Услыхав это, я страшно обрадовался, и мы расстались. Я вернулся в хан, где остановился. Всю ночь я глаз не мог сомкнуть и встал, лишь только стало смеркаться, переменил одежду, и, надушившись водами и тонкими духами, я завернул в платок пятьдесят червонцев и прошел из хана в Баб-Зувейлех[127], где я сел на осла и сказал погонщику:
– Пойдем со мною в Габбанаех.
Он в тот же миг пустился в путь и очень скоро остановился у переулка Дарб Эль-Мунакери.
– Войди в этот переулок, – сказал я ему, – и узнай, где тут Каах Накиба.
Его отсутствие продолжалось очень недолго, и, затем вернувшись, он сказал:
– Вставай!
– Ну, так веди меня в Каах, – сказал я.
И он повел меня к дому, где я сказал ему:
– Завтра приезжай за мной, чтобы отвезти меня обратно.
– Во имя Аллаха, – отвечал он и, получив от меня монету, ушел.
Я постучался в дверь, и ко мне вышли две молоденькие девочки-служанки.
– Входи, – сказал он мне, – так как наша госпожа ждет тебя, и от чрезмерной любви к тебе она не спала всю ночь.
Я вошел в приемную с семью дверями; кругом окна со ставнями выходили в сад, где росли всевозможные фрукты, пели птицы и журчали ручейки.

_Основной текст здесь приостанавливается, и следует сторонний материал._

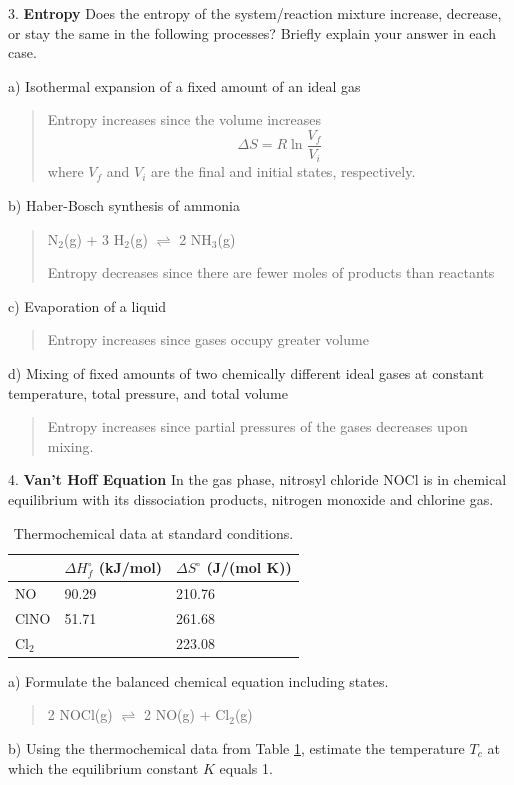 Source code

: \documentclass[11pt]{article}
\newcommand{\brian}[1]{
  {\begin{quote}
      \color{blue} #1
  \end{quote}}
}
\begin{document}
3. \textbf{Entropy} Does the entropy of the system/reaction mixture increase,
decrease, or stay the same in the following processes? Briefly explain your
answer in each case.

a) Isothermal expansion of a fixed amount of an ideal gas

\brian{Entropy increases since the volume increases
  \begin{equation*}
    \Delta S = R\ln\frac{V_f}{V_i}
  \end{equation*}
  where $V_f$ and $V_i$ are the final and initial states, respectively.
}

b) Haber-Bosch synthesis of ammonia

\brian{N$_2$(g) + 3 H$_2$(g) $\rightleftharpoons$ 2 NH$_3$(g)

  Entropy decreases since there are fewer moles of products than reactants
}

c) Evaporation of a liquid

\brian{Entropy increases since gases occupy greater volume}

d) Mixing of fixed amounts of two chemically different ideal gases at constant temperature, 
total pressure, and total volume

\brian{Entropy increases since partial pressures of the gases decreases upon mixing.}

4. \textbf{Van't Hoff Equation} In the gas phase, nitrosyl chloride NOCl is in chemical
equilibrium with its dissociation products, nitrogen monoxide and chlorine gas.

\begin{table}[hbpt]
  \centering
  \begin{tabular}{lll}
      & $\Delta H^\circ_f$ (kJ/mol) & $\Delta S^\circ$ (J/(mol K)) \\
      \hline
      NO     & 90.29 & 210.76 \\
      ClNO   & 51.71 & 261.68 \\
      Cl$_2$ &       & 223.08
  \end{tabular}
  \caption{Thermochemical data at standard conditions.}
  \label{tab:therm}
\end{table}

a) Formulate the balanced chemical equation including states.

\brian{2 NOCl(g) $\rightleftharpoons$ 2 NO(g) + Cl$_2$(g)}

b) Using the thermochemical data from Table \ref{tab:therm}, estimate the temperature $T_c$
at which the equilibrium constant $K$ equals 1.
\end{document}
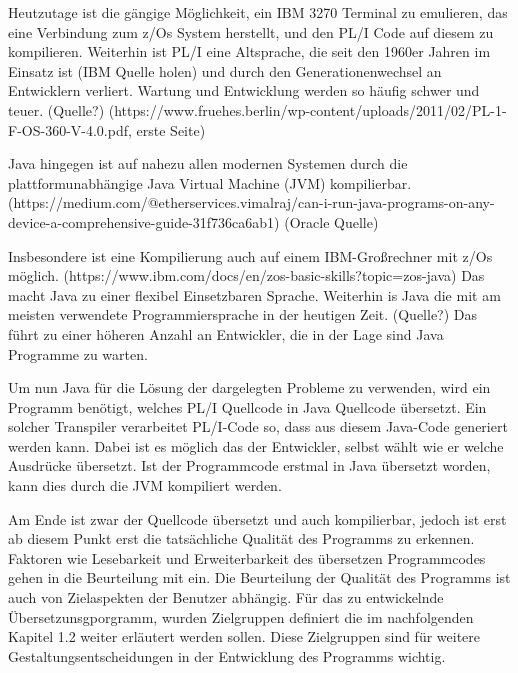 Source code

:Heutzutage ist die gängige Möglichkeit, ein IBM 3270 Terminal zu emulieren, das eine Verbindung zum z/Os System herstellt, und den PL/I Code auf diesem zu kompilieren.
Weiterhin ist PL/I eine Altsprache, die seit den 1960er Jahren im Einsatz ist (IBM Quelle holen) und durch den Generationenwechsel an Entwicklern verliert. Wartung und Entwicklung werden so häufig schwer und teuer. (Quelle?)
(https://www.fruehes.berlin/wp-content/uploads/2011/02/PL-1-F-OS-360-V-4.0.pdf, erste Seite)

Java hingegen ist auf nahezu allen modernen Systemen durch die plattformunabhängige Java Virtual Machine (JVM) kompilierbar. 
(https://medium.com/@etherservices.vimalraj/can-i-run-java-programs-on-any-device-a-comprehensive-guide-31f736ca6ab1) (Oracle Quelle)

Insbesondere ist eine Kompilierung auch auf einem IBM-Großrechner mit z/Os möglich. (https://www.ibm.com/docs/en/zos-basic-skills?topic=zos-java)
Das macht Java zu einer flexibel Einsetzbaren Sprache. Weiterhin is Java die mit am meisten verwendete Programmiersprache in der heutigen Zeit. (Quelle?) Das führt zu einer höheren Anzahl an Entwickler, die in der Lage sind Java Programme zu warten.

Um nun Java für die Lösung der dargelegten Probleme zu verwenden, wird ein Programm benötigt, welches PL/I Quellcode in Java Quellcode übersetzt. Ein solcher Transpiler verarbeitet PL/I-Code so, dass aus diesem Java-Code generiert werden kann. Dabei ist es möglich das der Entwickler, selbst wählt wie er welche Ausdrücke übersetzt. Ist der Programmcode erstmal in Java übersetzt worden, kann dies durch die JVM kompiliert werden.

Am Ende ist zwar der Quellcode übersetzt und auch kompilierbar, jedoch ist erst ab diesem Punkt erst die tatsächliche Qualität des Programms zu erkennen. Faktoren wie Lesebarkeit und Erweiterbarkeit des übersetzen Programmcodes gehen in die Beurteilung mit ein. 
Die Beurteilung der Qualität des Programms ist auch von Zielaspekten der Benutzer abhängig. Für das zu entwickelnde Übersetzunsgporgramm, wurden Zielgruppen definiert die im nachfolgenden Kapitel 1.2 weiter erläutert werden sollen. Diese Zielgruppen sind für weitere Gestaltungsentscheidungen in der Entwicklung des Programms wichtig.

\pagebreak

Сад был выложен царским гипсом, гладким, как зеркало. Потолок приемной был расписан золотом, и кругом него шли надписи золотыми буквами по ультрамариновому фону. Все было так красиво, что бросалось в глаза. Посреди пола из разноцветного мрамора бил фонтан, с четырьмя змеями из червонного золота, выбрасывавшими по углам бассейна изо рта струи чистой воды. Часть гостиной была покрыта персидскими коврами и матрацами.